Hydrodynamics of marine macroalgae: Biotic and physical determinants of drag

The drag generated by breaking waves is one of the primary determinants of the distribution and abundance of organisms in the wave-swept rocky intertidal. Drag on macroalgae is modified by three main biological factors: morphology, reconfiguration and the surrounding canopy. These studies investigated the interplay among these factors by defining a mechanistic model of reconfiguration, examining the effects of morphological and material variation on reconfiguration, and measuring the effects of the canopy on hydrodynamic forces in situ.; In Manuscript I, reconfiguration in Chondrus crispus was examined by direct measurement of changes in size, shape, and drag of individuals in a flume.
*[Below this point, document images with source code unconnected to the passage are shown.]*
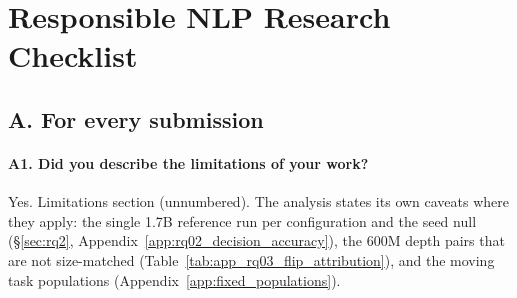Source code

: 
\section*{Responsible NLP Research Checklist}

\subsection*{A. For every submission}

\paragraph{A1. Did you describe the limitations of your work?}
Yes. Limitations section (unnumbered). The analysis states its own caveats where they apply: the single 1.7B reference run per configuration and the seed null (\S\ref{sec:rq2}, Appendix~\ref{app:rq02_decision_accuracy}), the 600M depth pairs that are not size-matched (Table~\ref{tab:app_rq03_flip_attribution}), and the moving task populations (Appendix~\ref{app:fixed_populations}).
This new technique was used to examine the mechanisms of reconfiguration over a wide range of water velocities and develop a new mechanistic model of drag. Reconfiguration at low velocity was caused by changes in both area and shape; high velocity reconfiguration was due to changes in area alone. A mechanistic drag model was developed that provides parameters with which to compare reconfiguration among individuals and species, and allows for predictions of drag at high water velocities.; In Manuscript II, the interactions among morphology, solid mechanics, and drag were examined. Reconfiguration, morphology and material stiffness were characterized in ten species of intertidal macroalgae in the laboratory. Hydrodynamic performance, morphological and structural properties all varied among species. The relationships between performance and structural properties were velocity dependent; performance was more often correlated to structural properties at low velocities. Functional form groups were identified by hydrodynamic performance that may be useful for higher level ecological analyses.; In Manuscript III, miniature autonomous force sensors were developed to measure hydrodynamic forces imposed on Chondrus crispus in the field to examine the effects of canopy, morphology and sea state on force. The canopy reduced force on individuals 15 to 65% compared to the same alga in a solitary position. Morphology also influenced force, such that small planar morphologies were insensitive to the effects of breaking waves. These results suggested that large individuals depend on the ameliorating effects of the canopy to persist in intertidal habitats.